After learning about Post Traumatic Stress Disorder (PTSD), Natasha was concerned about the way triggering information is taught: “I learned about PTSD. And I started going through it, and I’m like, this happened to me. Okay, this is my family. And I started understanding my life a little bit more. And caring. And then I think because I learned about it through school, I’m able to spot things that are triggers. If we are going to have a trigger, because anything to do with residential school or the past can trigger, it needs to be taught in a positive way.”
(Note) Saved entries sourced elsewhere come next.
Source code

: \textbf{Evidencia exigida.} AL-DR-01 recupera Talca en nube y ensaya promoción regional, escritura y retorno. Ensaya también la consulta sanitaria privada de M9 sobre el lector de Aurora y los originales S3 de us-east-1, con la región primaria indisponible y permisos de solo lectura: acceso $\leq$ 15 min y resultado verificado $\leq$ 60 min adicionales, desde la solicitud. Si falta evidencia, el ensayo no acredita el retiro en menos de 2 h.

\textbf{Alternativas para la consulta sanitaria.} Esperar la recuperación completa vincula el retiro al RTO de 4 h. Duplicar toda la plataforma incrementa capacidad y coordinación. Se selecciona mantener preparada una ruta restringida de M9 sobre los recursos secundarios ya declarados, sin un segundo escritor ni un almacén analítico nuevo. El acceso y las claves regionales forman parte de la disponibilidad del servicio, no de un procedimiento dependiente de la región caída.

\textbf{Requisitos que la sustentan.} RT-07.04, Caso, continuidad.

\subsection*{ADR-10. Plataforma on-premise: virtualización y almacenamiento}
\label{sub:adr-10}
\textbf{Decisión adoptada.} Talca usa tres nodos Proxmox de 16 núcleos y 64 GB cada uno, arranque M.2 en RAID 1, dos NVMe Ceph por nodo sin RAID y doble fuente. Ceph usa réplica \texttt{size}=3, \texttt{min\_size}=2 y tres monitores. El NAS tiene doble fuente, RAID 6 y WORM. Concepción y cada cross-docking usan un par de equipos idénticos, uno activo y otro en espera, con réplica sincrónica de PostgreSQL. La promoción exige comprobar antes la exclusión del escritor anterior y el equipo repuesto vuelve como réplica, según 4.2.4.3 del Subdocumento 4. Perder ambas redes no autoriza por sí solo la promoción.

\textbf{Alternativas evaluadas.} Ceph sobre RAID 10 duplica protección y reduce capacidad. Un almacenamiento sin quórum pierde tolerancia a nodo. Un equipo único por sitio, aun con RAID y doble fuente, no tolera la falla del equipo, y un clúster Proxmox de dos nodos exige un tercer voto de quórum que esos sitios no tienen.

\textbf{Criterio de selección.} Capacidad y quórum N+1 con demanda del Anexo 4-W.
“Kâsinamakewin – time to forgive” is the message of Natasha’s book that she hopes will make teaching the hard truths of our shared history less triggering and more positive. “You have to let something go for something new to come. Forgiveness. Putting us all on that equal playing field. It wasn’t only us that had something taken, and had that change, it was everybody. It was every living thing, including the sacred grandfather rocks, for instance. This book will teach the truth equally. It’s easy to comprehend. Easy to read and talk about,” says Natasha.
Natasha didn’t know what to do with her 2-year curriculum project until she conceived of a picture book through another class: “I had this class with Denise Morstad, and my personal art project, the whole thing just took off.” The book is designed to connect to the Saskatchewan curriculum. Natasha says, “My book connects outcomes in the Saskatchewan curriculum for every grade. Plus I have my teaching resources. It’s a big thing all in one.”
For the illustrations, Natasha and her daughters recreated many historical images using owls. Owls were an unusual choice, given they are a bad omen for First Nations. Natasha explains, “I wanted to get rid of race, the separation, the blame. I thought about the owl. An owl has many species that look the same but are different. So I used owls as characters. I use to hate owls; some are associated with death for First Nations. But my daughters love owls. Tamika loves the great horned owl, and Keaira loves the snowy barn owl.”
“I never thought I cared about residential schools, reconciliation, or being Native until I started going to university. I use to hate being brown. I was ashamed, it’s hard being brown. Even coming here sometimes, because you are the only brown girl in class, and then you see the odd one and you get really excited. I was constantly reminded of my difference, and that’s what really brought me to my book,” says Natasha.
Natasha hopes to ease the path for her children and future generations to have a more positive healing experience with education on reconciliation and residential schools.
“I don’t want my kids to feel that shame. They have friends who are Pakistani, Black, you name it. They come to their birthdays. We order so many different kinds of food. It’s so multicultural. I don’t want that diversity to die. I want kids to be able to have that without feeling that shame or separation because of an old fact in history. And well, yeah, there are things that need to be made right in terms of compensation and the Queen, but those things will get dealt with once more people are educated. Right now it’s almost a forgotten truth. It’s a hard truth to swallow. That’s why I needed my book. How am I going to be a teacher if I’m going to pull out all of these facts that I’ve learned? I wanted to compact that and make a friendly little version. ‘This happened, it’s done now. Let’s move on.’ I made sure a lot of facts and information in the book, but at a really easy learning level,” says Natasha.
An invitation to read her book to a class of students has already been extended to Natasha, and she has accepted. She looks forward to future opportunities.